▶ **Data for analysis**
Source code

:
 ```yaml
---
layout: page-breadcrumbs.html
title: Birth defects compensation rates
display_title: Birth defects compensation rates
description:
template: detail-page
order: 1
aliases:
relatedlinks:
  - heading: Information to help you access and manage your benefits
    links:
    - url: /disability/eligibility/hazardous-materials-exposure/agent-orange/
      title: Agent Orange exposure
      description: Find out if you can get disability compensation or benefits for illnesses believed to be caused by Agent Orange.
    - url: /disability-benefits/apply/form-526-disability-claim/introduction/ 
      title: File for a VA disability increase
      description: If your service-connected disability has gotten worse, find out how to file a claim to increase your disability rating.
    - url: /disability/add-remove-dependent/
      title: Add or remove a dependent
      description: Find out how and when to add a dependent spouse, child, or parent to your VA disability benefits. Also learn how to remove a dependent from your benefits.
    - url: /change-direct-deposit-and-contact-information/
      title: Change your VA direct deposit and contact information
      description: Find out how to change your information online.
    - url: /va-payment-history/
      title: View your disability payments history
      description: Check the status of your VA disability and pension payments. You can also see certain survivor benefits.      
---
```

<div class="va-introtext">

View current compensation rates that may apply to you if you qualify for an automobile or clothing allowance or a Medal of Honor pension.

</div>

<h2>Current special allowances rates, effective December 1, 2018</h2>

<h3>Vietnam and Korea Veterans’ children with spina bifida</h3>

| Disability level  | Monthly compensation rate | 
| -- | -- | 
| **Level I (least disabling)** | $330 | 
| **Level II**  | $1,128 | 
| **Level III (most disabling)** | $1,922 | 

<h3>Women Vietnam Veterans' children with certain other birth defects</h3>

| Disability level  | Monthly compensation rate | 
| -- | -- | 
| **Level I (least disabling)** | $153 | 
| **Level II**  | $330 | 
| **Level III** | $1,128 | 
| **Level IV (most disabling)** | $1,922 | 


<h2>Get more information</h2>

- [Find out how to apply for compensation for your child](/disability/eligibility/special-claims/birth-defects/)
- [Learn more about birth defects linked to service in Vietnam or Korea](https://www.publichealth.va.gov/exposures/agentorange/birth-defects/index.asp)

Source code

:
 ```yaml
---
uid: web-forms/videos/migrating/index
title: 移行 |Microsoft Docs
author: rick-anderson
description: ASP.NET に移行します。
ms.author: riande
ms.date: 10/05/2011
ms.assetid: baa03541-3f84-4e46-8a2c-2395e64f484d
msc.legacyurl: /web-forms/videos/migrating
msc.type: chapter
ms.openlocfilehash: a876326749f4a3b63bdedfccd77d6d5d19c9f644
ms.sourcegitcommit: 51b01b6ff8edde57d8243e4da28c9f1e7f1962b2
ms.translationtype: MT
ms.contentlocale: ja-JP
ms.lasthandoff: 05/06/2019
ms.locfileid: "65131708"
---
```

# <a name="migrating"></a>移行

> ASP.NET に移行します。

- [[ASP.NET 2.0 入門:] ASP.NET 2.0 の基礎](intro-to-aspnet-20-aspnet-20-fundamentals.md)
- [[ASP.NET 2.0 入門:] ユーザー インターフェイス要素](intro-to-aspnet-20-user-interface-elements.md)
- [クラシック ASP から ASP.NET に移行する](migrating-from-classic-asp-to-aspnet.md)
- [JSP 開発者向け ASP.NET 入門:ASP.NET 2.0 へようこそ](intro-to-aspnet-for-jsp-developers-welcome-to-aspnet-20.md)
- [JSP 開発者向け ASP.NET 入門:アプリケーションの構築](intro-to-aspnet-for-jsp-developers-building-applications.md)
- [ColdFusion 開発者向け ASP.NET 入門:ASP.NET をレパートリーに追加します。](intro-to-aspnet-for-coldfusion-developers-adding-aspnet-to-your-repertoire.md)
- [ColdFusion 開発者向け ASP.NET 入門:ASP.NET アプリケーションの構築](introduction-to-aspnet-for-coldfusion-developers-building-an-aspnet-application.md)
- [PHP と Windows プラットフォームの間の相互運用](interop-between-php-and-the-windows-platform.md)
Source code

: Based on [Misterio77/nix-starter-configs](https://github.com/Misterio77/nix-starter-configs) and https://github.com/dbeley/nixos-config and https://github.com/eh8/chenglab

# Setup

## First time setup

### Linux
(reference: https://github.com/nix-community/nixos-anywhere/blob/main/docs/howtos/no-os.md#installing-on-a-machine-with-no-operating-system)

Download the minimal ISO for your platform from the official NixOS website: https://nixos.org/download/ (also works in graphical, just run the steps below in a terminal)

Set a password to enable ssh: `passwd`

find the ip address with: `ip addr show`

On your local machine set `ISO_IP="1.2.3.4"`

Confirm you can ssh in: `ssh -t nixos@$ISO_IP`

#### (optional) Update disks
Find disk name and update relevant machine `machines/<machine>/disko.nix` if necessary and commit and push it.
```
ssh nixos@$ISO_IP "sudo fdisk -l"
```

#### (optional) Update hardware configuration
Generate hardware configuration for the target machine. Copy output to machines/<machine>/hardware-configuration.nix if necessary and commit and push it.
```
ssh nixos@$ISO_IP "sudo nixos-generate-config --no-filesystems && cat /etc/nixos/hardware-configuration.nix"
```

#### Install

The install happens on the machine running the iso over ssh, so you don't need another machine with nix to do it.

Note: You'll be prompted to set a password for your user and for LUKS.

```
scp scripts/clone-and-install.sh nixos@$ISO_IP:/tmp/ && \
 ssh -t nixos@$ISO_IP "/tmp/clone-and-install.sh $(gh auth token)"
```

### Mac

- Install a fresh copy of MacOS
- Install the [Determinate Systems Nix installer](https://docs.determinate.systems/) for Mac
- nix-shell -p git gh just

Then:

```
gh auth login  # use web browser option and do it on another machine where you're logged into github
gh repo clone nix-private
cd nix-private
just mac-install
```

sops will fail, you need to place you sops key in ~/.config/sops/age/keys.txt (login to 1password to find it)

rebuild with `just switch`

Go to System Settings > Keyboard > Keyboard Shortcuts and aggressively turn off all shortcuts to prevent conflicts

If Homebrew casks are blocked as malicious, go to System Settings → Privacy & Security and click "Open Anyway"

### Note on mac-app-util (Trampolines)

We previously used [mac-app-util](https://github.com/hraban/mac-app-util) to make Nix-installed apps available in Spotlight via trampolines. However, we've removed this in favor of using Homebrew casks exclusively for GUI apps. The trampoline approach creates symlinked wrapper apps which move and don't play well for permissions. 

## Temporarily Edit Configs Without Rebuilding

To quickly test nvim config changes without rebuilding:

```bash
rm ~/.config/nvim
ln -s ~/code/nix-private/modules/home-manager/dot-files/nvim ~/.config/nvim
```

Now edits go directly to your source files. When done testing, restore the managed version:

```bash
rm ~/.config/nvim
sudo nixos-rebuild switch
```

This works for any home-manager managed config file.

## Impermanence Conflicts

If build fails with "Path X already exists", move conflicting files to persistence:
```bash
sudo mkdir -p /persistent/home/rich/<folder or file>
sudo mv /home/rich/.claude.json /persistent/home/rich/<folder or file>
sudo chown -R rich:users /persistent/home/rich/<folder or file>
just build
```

▶ **What to work on**
Will you return exactly the lines above from the one with "find the ip" down to the one with "### Note on mac-app-util (Trampolines)", counting both as part of the range?

▶ **Response below**
find the ip address with: `ip addr show`

On your local machine set `ISO_IP="1.2.3.4"`

Confirm you can ssh in: `ssh -t nixos@$ISO_IP`

#### (optional) Update disks
Find disk name and update relevant machine `machines/<machine>/disko.nix` if necessary and commit and push it.
```
ssh nixos@$ISO_IP "sudo fdisk -l"
```

#### (optional) Update hardware configuration
Generate hardware configuration for the target machine. Copy output to machines/<machine>/hardware-configuration.nix if necessary and commit and push it.
```
ssh nixos@$ISO_IP "sudo nixos-generate-config --no-filesystems && cat /etc/nixos/hardware-configuration.nix"
```

#### Install

The install happens on the machine running the iso over ssh, so you don't need another machine with nix to do it.

Note: You'll be prompted to set a password for your user and for LUKS.

```
scp scripts/clone-and-install.sh nixos@$ISO_IP:/tmp/ && \
 ssh -t nixos@$ISO_IP "/tmp/clone-and-install.sh $(gh auth token)"
```

### Mac

- Install a fresh copy of MacOS
- Install the [Determinate Systems Nix installer](https://docs.determinate.systems/) for Mac
- nix-shell -p git gh just

Then:

```
gh auth login  # use web browser option and do it on another machine where you're logged into github
gh repo clone nix-private
cd nix-private
just mac-install
```

sops will fail, you need to place you sops key in ~/.config/sops/age/keys.txt (login to 1password to find it)

rebuild with `just switch`

Go to System Settings > Keyboard > Keyboard Shortcuts and aggressively turn off all shortcuts to prevent conflicts

If Homebrew casks are blocked as malicious, go to System Settings → Privacy & Security and click "Open Anyway"

### Note on mac-app-util (Trampolines)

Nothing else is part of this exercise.